===== Task material

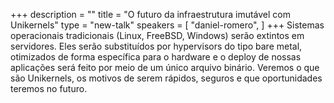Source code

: +++
description = ""
title = "O futuro da infraestrutura imutável com Unikernels"
type = "new-talk"
speakers = [
        "daniel-romero",
]
+++
Sistemas operacionais tradicionais (Linux, FreeBSD, Windows) serão extintos em servidores. Eles serão substituídos por hypervisors do tipo bare metal, otimizados de forma específica para o hardware e o deploy de nossas aplicações será feito por meio de um único arquivo binário. Veremos o que são Unikernels, os motivos de serem rápidos, seguros e que oportunidades teremos no futuro.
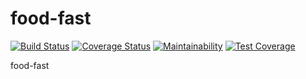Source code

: # food-fast
[![Build Status](https://travis-ci.org/sudhons/food-fast.svg?branch=develop)](https://travis-ci.org/sudhons/food-fast)
[![Coverage Status](https://coveralls.io/repos/github/sudhons/food-fast/badge.svg)](https://coveralls.io/github/sudhons/food-fast)
[![Maintainability](https://api.codeclimate.com/v1/badges/8ee0e89e7f1b43e79263/maintainability)](https://codeclimate.com/github/sudhons/food-fast/maintainability)
[![Test Coverage](https://api.codeclimate.com/v1/badges/8ee0e89e7f1b43e79263/test_coverage)](https://codeclimate.com/github/sudhons/food-fast/test_coverage)

food-fast
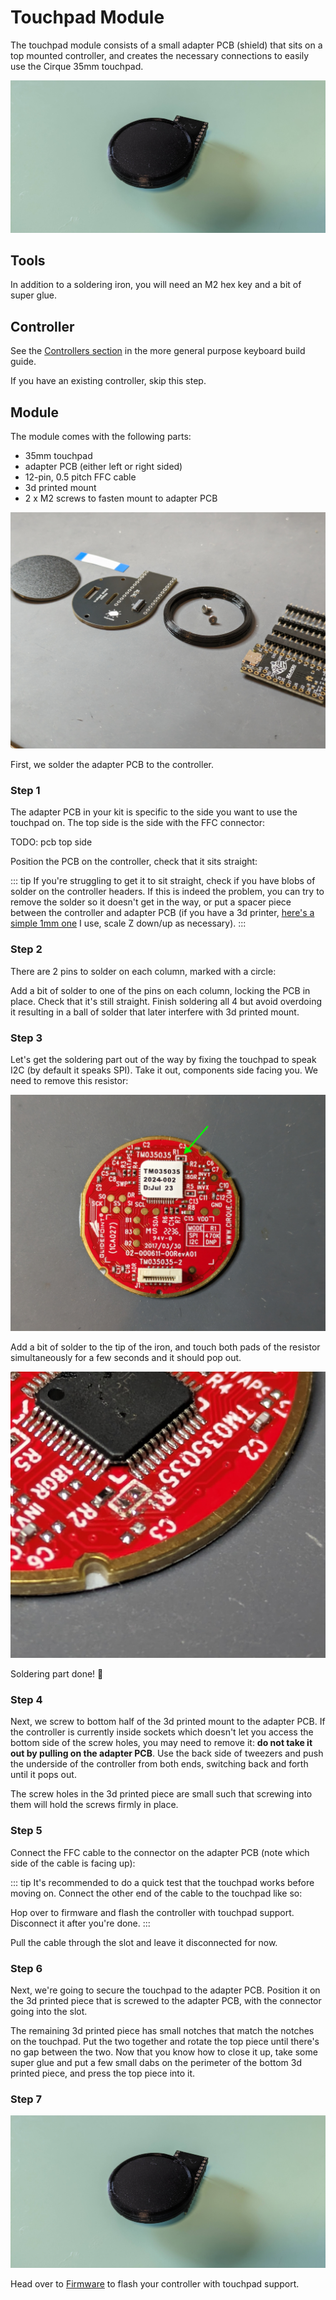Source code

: <script setup>
import Images from '../../components/Images.vue';

// import shieldorientation1 from './shield-orientation-1.jpg';
</script>

# Touchpad Module

The touchpad module consists of a small adapter PCB (shield) that sits on a top mounted controller, and creates the necessary connections to easily use the Cirque 35mm touchpad.

![module](./result.jpg)

## Tools

In addition to a soldering iron, you will need an M2 hex key and a bit of super glue.

## Controller

See the [Controllers section](/guides/keyboard/#controllers) in the more general purpose keyboard build guide.

If you have an existing controller, skip this step.

## Module

The module comes with the following parts:

- 35mm touchpad
- adapter PCB (either left or right sided)
- 12-pin, 0.5 pitch FFC cable
- 3d printed mount
- 2 x M2 screws to fasten mount to adapter PCB

![kit contents](./kit.jpg)

First, we solder the adapter PCB to the controller.

### Step 1

The adapter PCB in your kit is specific to the side you want to use the touchpad on. The top side is the side with the FFC connector:

TODO: pcb top side

Position the PCB on the controller, check that it sits straight:

<Images :paths="[shieldorientation1, shieldorientation2, shieldorientation3]" />

::: tip
If you're struggling to get it to sit straight, check if you have blobs of solder on the controller headers. If this is indeed the problem, you can try to remove the solder so it doesn't get in the way, or put a spacer piece between the controller and adapter PCB (if you have a 3d printer, [here's a simple 1mm one](https://github.com/idank/keyboards/blob/main/printed-cases/1mm_spacer.stl) I use, scale Z down/up as necessary).
:::

### Step 2

There are 2 pins to solder on each column, marked with a circle:

Add a bit of solder to one of the pins on each column, locking the PCB in place. Check that it's still straight. Finish soldering all 4 but avoid overdoing it resulting in a ball of solder that later interfere with 3d printed mount.

### Step 3

Let's get the soldering part out of the way by fixing the touchpad to speak I2C (by default it speaks SPI). Take it out, components side facing you. We need to remove this resistor:

![resistor before removal](./resistor-before.jpg)

Add a bit of solder to the tip of the iron, and touch both pads of the resistor simultaneously for a few seconds and it should pop out.

![resistor after removal](./resistor-after.jpg)

Soldering part done! 👏

### Step 4

Next, we screw to bottom half of the 3d printed mount to the adapter PCB. If the controller is currently inside sockets which doesn't let you access the bottom side of the screw holes, you may need to remove it: **do not take it out by pulling on the adapter PCB**. Use the back side of tweezers and push the underside of the controller from both ends, switching back and forth until it pops out.

The screw holes in the 3d printed piece are small such that screwing into them will hold the screws firmly in place.

### Step 5

Connect the FFC cable to the connector on the adapter PCB (note which side of the cable is facing up):

::: tip
It's recommended to do a quick test that the touchpad works before moving on. Connect the other end of the cable to the touchpad like so:

Hop over to firmware and flash the controller with touchpad support. Disconnect it after you're done.
:::

Pull the cable through the slot and leave it disconnected for now.

### Step 6

Next, we're going to secure the touchpad to the adapter PCB. Position it on the 3d printed piece that is screwed to the adapter PCB, with the connector going into the slot.

The remaining 3d printed piece has small notches that match the notches on the touchpad. Put the two together and rotate the top piece until there's no gap between the two. Now that you know how to close it up, take some super glue and put a few small dabs on the perimeter of the bottom 3d printed piece, and press the top piece into it.

### Step 7

![module](./result.jpg)

Head over to [Firmware](/firmware/) to flash your controller with touchpad support.
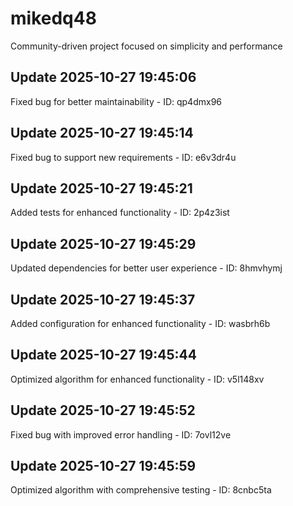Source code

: # mikedq48
Community-driven project focused on simplicity and performance

## Update 2025-10-27 19:45:06
Fixed bug for better maintainability - ID: qp4dmx96


## Update 2025-10-27 19:45:14
Fixed bug to support new requirements - ID: e6v3dr4u


## Update 2025-10-27 19:45:21
Added tests for enhanced functionality - ID: 2p4z3ist


## Update 2025-10-27 19:45:29
Updated dependencies for better user experience - ID: 8hmvhymj


## Update 2025-10-27 19:45:37
Added configuration for enhanced functionality - ID: wasbrh6b


## Update 2025-10-27 19:45:44
Optimized algorithm for enhanced functionality - ID: v5l148xv


## Update 2025-10-27 19:45:52
Fixed bug with improved error handling - ID: 7ovl12ve


## Update 2025-10-27 19:45:59
Optimized algorithm with comprehensive testing - ID: 8cnbc5ta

==========

To do →
For the entries, state the number of lines that include the string "Optimized". Add no other words.

Written answer →
2